[Work to complete]
Nothing below is to be printed except the lines between the line holding "获取 HDFS 客户端" and the line holding "operation on $G$", inclusive, each exactly as it appears.

------------------------------------

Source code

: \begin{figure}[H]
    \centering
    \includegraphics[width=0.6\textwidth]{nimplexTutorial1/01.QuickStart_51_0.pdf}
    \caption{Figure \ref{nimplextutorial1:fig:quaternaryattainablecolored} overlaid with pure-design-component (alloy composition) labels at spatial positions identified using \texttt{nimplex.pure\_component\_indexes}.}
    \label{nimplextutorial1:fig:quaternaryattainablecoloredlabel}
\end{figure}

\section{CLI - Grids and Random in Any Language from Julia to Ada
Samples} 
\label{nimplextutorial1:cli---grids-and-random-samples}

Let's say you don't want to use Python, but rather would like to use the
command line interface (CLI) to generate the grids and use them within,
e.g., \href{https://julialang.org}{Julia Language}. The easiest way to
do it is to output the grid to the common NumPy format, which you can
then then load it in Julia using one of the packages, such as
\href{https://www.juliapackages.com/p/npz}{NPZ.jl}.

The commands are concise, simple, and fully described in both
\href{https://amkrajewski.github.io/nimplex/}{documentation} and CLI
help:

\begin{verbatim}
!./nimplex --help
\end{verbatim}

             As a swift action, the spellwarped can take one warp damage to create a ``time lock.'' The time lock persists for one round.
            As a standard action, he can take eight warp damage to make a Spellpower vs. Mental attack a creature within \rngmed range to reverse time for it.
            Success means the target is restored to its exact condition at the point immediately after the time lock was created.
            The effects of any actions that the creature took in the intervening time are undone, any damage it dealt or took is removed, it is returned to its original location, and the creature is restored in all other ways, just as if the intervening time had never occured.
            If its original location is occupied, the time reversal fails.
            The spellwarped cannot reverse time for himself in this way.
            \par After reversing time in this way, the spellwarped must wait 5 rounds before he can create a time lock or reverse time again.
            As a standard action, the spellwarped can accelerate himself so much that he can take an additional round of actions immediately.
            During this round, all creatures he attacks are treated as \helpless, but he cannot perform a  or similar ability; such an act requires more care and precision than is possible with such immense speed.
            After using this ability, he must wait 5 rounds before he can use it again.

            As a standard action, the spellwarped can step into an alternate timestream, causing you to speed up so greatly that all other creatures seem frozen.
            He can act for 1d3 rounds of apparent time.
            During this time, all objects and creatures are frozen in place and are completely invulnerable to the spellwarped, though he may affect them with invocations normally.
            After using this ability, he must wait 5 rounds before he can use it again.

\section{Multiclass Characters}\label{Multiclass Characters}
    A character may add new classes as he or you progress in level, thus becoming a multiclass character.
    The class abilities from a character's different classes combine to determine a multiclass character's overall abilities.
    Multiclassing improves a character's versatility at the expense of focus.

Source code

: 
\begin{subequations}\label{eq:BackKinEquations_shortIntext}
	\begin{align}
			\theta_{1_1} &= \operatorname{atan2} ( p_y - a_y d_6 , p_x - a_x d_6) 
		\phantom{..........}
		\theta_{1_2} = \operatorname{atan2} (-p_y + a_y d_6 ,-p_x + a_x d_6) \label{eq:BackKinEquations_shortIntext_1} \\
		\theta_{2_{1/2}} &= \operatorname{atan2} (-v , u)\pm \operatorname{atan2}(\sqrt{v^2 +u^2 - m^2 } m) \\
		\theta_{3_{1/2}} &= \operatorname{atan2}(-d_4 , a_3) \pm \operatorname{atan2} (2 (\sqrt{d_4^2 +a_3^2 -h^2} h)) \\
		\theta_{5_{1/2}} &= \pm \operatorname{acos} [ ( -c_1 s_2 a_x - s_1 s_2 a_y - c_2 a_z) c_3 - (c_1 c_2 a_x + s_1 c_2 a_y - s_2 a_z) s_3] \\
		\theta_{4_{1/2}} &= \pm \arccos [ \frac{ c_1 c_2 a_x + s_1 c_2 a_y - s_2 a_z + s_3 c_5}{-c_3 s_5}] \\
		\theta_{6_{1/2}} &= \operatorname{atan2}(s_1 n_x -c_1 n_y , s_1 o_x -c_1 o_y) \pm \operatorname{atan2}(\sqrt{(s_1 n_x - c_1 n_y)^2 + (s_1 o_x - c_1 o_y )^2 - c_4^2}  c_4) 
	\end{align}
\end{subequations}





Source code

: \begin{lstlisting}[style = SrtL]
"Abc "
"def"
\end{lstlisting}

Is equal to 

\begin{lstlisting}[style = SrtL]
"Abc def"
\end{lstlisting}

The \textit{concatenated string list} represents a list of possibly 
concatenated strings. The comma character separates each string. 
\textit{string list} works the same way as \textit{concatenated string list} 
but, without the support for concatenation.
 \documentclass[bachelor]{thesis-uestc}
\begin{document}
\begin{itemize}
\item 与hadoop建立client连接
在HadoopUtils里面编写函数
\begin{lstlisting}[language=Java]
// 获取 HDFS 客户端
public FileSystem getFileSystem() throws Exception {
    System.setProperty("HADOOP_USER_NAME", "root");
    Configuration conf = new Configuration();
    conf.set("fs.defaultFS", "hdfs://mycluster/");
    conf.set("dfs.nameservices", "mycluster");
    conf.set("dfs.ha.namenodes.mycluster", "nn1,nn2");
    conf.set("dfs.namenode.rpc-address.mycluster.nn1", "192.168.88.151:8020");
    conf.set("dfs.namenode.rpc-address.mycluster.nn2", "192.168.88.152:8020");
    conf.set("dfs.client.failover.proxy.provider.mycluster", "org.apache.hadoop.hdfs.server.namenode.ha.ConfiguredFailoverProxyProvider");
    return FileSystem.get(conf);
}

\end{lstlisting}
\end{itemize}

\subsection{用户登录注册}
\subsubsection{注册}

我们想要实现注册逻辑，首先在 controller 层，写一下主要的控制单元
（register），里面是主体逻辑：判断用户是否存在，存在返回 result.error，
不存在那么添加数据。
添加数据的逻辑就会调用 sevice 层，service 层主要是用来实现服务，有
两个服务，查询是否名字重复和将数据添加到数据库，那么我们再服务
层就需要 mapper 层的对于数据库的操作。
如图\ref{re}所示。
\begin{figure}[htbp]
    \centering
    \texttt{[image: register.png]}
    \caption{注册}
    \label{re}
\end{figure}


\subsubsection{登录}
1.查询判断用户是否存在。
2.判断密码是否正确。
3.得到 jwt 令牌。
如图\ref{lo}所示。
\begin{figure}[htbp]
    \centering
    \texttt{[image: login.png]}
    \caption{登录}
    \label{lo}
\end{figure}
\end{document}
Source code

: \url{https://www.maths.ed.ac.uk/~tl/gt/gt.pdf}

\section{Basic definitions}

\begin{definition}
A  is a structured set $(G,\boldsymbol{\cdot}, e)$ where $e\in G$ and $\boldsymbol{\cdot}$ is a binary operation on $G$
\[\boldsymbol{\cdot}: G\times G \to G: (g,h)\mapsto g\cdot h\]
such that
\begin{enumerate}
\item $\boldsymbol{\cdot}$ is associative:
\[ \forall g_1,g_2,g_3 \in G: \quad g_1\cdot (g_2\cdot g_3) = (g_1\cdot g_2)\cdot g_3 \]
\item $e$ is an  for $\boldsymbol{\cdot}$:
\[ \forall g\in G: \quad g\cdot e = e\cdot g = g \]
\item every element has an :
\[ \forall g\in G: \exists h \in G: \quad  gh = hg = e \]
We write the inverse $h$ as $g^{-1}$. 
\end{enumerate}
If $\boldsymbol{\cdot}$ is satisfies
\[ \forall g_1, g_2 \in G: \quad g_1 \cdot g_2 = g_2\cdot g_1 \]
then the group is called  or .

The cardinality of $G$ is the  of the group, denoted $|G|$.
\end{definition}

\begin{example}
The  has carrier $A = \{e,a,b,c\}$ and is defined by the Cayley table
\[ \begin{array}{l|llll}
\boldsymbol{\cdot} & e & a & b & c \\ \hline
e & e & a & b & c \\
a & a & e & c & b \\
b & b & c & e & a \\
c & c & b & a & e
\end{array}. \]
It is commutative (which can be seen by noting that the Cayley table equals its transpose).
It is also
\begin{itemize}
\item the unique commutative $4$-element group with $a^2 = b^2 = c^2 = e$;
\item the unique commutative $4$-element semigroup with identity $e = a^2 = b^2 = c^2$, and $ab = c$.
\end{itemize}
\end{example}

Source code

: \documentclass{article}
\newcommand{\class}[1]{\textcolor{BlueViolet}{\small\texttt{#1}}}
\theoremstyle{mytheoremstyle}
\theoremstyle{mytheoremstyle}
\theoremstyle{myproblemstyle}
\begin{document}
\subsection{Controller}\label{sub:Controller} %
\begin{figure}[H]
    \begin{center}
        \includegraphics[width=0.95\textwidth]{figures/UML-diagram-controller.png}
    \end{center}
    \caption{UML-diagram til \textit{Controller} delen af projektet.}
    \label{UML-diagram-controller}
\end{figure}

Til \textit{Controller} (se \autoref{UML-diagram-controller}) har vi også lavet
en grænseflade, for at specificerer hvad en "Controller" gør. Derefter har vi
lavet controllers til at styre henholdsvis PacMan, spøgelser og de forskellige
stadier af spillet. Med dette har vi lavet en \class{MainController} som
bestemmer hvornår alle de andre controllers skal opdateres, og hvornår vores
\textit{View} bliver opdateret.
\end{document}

------------------------------------

[Response to this exercise]
// 获取 HDFS 客户端
public FileSystem getFileSystem() throws Exception {
    System.setProperty("HADOOP_USER_NAME", "root");
    Configuration conf = new Configuration();
    conf.set("fs.defaultFS", "hdfs://mycluster/");
    conf.set("dfs.nameservices", "mycluster");
    conf.set("dfs.ha.namenodes.mycluster", "nn1,nn2");
    conf.set("dfs.namenode.rpc-address.mycluster.nn1", "192.168.88.151:8020");
    conf.set("dfs.namenode.rpc-address.mycluster.nn2", "192.168.88.152:8020");
    conf.set("dfs.client.failover.proxy.provider.mycluster", "org.apache.hadoop.hdfs.server.namenode.ha.ConfiguredFailoverProxyProvider");
    return FileSystem.get(conf);
}

\end{lstlisting}
\end{itemize}

\subsection{用户登录注册}
\subsubsection{注册}

我们想要实现注册逻辑，首先在 controller 层，写一下主要的控制单元
（register），里面是主体逻辑：判断用户是否存在，存在返回 result.error，
不存在那么添加数据。
添加数据的逻辑就会调用 sevice 层，service 层主要是用来实现服务，有
两个服务，查询是否名字重复和将数据添加到数据库，那么我们再服务
层就需要 mapper 层的对于数据库的操作。
如图\ref{re}所示。
\begin{figure}[htbp]
    \centering
    \texttt{[image: register.png]}
    \caption{注册}
    \label{re}
\end{figure}


\subsubsection{登录}
1.查询判断用户是否存在。
2.判断密码是否正确。
3.得到 jwt 令牌。
如图\ref{lo}所示。
\begin{figure}[htbp]
    \centering
    \texttt{[image: login.png]}
    \caption{登录}
    \label{lo}
\end{figure}
\end{document}
Source code

: \url{https://www.maths.ed.ac.uk/~tl/gt/gt.pdf}

\section{Basic definitions}

\begin{definition}
A  is a structured set $(G,\boldsymbol{\cdot}, e)$ where $e\in G$ and $\boldsymbol{\cdot}$ is a binary operation on $G$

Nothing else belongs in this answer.